Dalla fine di anni ‘90 in poi si è sempre e solo parlato di sicurezza alimentare (igiene). Ora per la prima volta si parlerà anche di sostenibilità. Gli standard di sostenibilità di aggiungono a quelli di sicurezza alimentare. La cosa problematica è che nel secondo caso abbiamo dei dati scientifici molto chiari che ci guidano nella individuazione degli standard, ma nel primo caso non abbiamo una definizione normativa di sostenibilità, né europea né internazionale. Lo sviluppo di un quadro normativo di sostenibilità alimentare, ossia un regolamento che vada a individuare quando il prodotto è sostenibile e potrà quindi essere immesso sul mercato; è dunque uno degli obiettivi più ambiziosi che si pone la Farm to Fork Strategy. Siamo in attesa. L’idea è applicare alla sostenibilità il concetto di risk analysis, il processo scientifico che porta alla valutazione della sicurezza di un alimento.

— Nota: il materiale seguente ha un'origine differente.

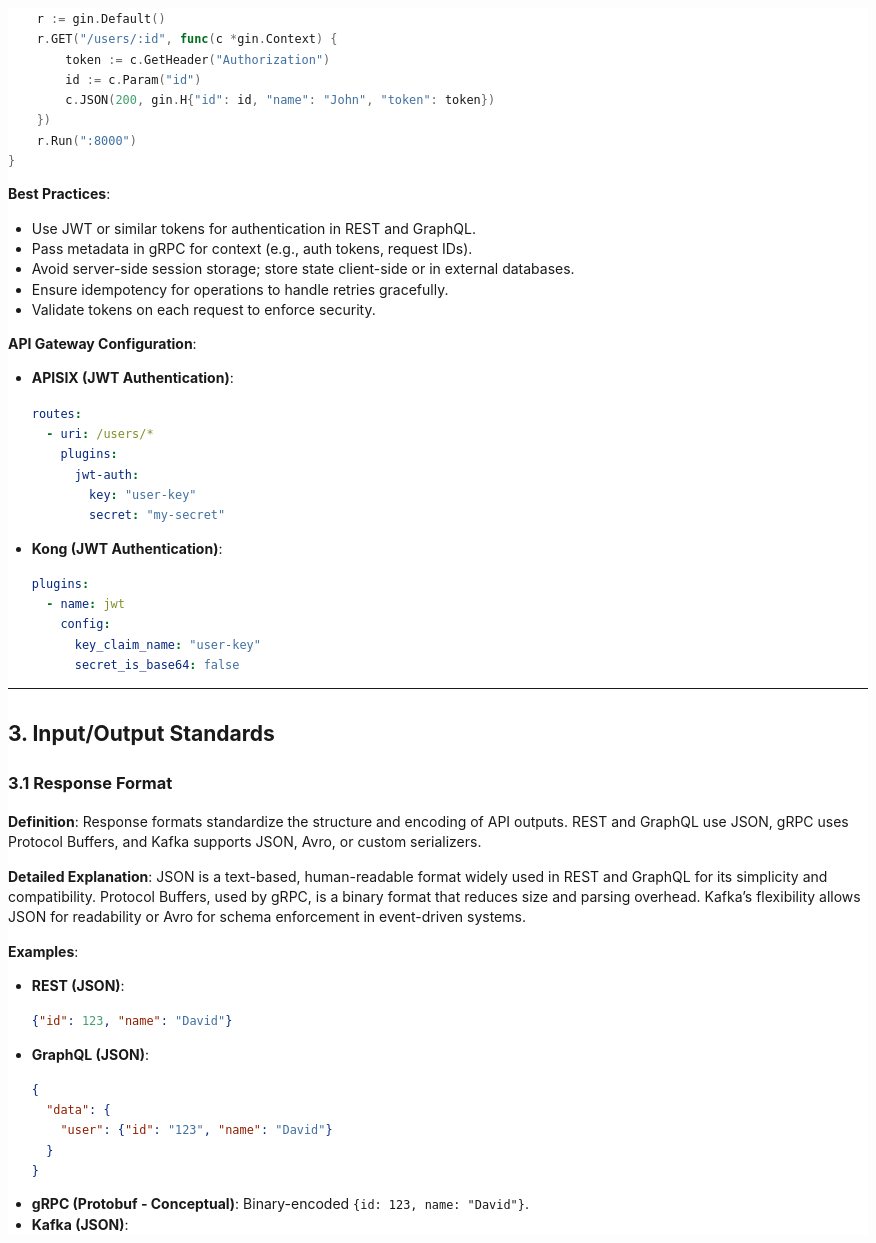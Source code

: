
   ```go
      r := gin.Default()
      r.GET("/users/:id", func(c *gin.Context) {
          token := c.GetHeader("Authorization")
          id := c.Param("id")
          c.JSON(200, gin.H{"id": id, "name": "John", "token": token})
      })
      r.Run(":8000")
  }
  ```

**Best Practices**:
- Use JWT or similar tokens for authentication in REST and GraphQL.
- Pass metadata in gRPC for context (e.g., auth tokens, request IDs).
- Avoid server-side session storage; store state client-side or in external databases.
- Ensure idempotency for operations to handle retries gracefully.
- Validate tokens on each request to enforce security.

**API Gateway Configuration**:
- **APISIX (JWT Authentication)**:
  ```yaml
  routes:
    - uri: /users/*
      plugins:
        jwt-auth:
          key: "user-key"
          secret: "my-secret"
  ```
- **Kong (JWT Authentication)**:
  ```yaml
  plugins:
    - name: jwt
      config:
        key_claim_name: "user-key"
        secret_is_base64: false
  ```

---

## 3. Input/Output Standards

### 3.1 Response Format

**Definition**: Response formats standardize the structure and encoding of API outputs. REST and GraphQL use JSON, gRPC uses Protocol Buffers, and Kafka supports JSON, Avro, or custom serializers.

**Detailed Explanation**: JSON is a text-based, human-readable format widely used in REST and GraphQL for its simplicity and compatibility. Protocol Buffers, used by gRPC, is a binary format that reduces size and parsing overhead. Kafka’s flexibility allows JSON for readability or Avro for schema enforcement in event-driven systems.

**Examples**:
- **REST (JSON)**:
  ```json
  {"id": 123, "name": "David"}
  ```
- **GraphQL (JSON)**:
  ```json
  {
    "data": {
      "user": {"id": "123", "name": "David"}
    }
  }
  ```
- **gRPC (Protobuf - Conceptual)**: Binary-encoded `{id: 123, name: "David"}`.
- **Kafka (JSON)**:
  ```json
  ```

In un articolo di cui lei è coautrice (Stress Testing The European Green Deal: The ‘Securitisation’ Of Energy, Food And Climate) si denuncia che per molti leader politici la questione dei target ambientali è puramente addizionali o secondari. Che ruolo giocano i leader nell’applicazione del Green Deal?
Importantissimo. Molti degli obiettivi sono stati inglobati all’interno della politica agricola comune 2023 che ha un carattere molto nazionalista. Questo perché è importante che le nazioni adottino delle misure che siano le più aderenti possibili alle esigenze dei propri territori. Questo vuol dire lo stato sarà responsabile di disegnare il piano, dell’implementazione e del monitoraggio con l’unico vincolo di raggiungere gli obiettivi del G.D. Adesso è il momento per gli Stati Membri di mettersi in gioco. Anche se non tutti sono in grado di farlo. L’UE valuterà se questi piani sono stati performanti.
Ma gli Stati Membri sono pronti a questo considerando che non hanno più tempo?
Il problema è proprio questo. L’unico strumento che UE ha per spronarti è quello di tagliare i fondi. Ora a livello europeo si sta facendo tanta comunicazione ed educazione per allineare l’idea di sostenibilità. La Commissione Europea ha in carica il monitoraggio dei piani e può intervenire se questi non funzionano. C’è da dire che molti Stati Membri non sono riusciti a rispettare la deadline di consegna del piano (dicembre 2021). Anche se ad oggi sono stati tutti approvati, la palla passa in mano agli Stati Membri ora.